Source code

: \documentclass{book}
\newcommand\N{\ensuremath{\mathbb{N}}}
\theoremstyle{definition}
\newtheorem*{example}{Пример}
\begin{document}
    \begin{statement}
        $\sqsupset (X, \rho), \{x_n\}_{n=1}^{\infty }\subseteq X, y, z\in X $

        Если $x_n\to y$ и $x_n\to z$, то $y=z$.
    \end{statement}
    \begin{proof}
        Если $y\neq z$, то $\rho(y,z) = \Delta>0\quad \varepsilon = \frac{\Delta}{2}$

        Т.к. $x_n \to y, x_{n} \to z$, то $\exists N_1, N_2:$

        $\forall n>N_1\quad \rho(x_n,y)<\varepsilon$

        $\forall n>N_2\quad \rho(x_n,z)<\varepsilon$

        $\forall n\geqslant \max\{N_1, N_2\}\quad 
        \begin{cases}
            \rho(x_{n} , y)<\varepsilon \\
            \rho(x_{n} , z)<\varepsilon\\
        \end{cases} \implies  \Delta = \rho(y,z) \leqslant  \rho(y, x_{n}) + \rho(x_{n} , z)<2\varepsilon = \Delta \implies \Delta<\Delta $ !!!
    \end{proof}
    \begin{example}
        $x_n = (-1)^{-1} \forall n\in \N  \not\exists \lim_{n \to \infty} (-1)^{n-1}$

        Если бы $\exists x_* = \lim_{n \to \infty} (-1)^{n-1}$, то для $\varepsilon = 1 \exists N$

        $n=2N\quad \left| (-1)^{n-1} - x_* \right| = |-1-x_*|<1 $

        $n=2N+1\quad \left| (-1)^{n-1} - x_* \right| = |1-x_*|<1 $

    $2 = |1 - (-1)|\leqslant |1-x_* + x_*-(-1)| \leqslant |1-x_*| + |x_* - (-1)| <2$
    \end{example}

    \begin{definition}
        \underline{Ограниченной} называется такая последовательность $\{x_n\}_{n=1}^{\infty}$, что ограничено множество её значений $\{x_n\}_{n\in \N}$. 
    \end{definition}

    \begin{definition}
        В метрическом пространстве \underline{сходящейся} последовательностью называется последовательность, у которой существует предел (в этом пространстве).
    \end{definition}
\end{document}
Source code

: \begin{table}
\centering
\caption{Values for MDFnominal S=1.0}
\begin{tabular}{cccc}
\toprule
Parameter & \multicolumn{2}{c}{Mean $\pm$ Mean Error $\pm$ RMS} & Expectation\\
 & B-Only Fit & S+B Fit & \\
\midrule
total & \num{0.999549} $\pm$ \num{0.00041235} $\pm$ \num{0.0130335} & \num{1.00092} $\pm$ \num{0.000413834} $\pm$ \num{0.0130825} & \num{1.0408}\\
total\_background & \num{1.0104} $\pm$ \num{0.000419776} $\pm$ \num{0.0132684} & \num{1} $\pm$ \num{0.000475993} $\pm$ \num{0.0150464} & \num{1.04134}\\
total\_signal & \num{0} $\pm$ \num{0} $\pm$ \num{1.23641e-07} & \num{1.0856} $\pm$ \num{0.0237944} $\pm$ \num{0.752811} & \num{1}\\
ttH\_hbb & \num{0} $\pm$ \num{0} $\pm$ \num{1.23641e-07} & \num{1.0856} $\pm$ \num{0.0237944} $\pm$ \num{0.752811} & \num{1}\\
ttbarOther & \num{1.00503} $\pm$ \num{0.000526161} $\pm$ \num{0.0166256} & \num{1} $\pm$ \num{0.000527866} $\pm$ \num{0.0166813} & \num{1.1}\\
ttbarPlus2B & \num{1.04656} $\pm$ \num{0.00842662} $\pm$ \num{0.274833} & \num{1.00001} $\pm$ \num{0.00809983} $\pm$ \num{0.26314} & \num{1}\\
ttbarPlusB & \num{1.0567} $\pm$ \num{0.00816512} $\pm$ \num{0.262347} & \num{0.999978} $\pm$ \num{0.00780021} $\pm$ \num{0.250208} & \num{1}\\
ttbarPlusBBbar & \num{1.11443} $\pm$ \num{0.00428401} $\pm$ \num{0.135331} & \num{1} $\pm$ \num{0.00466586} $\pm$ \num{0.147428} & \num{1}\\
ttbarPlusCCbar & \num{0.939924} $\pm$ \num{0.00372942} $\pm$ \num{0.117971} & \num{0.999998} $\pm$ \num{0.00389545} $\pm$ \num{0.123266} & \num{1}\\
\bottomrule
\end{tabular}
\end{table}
__________
_Task details:_ From the listing above, return every line that carries the string "example".

_Response:_
\newtheorem*{example}{Пример}
    \begin{example}
    \end{example}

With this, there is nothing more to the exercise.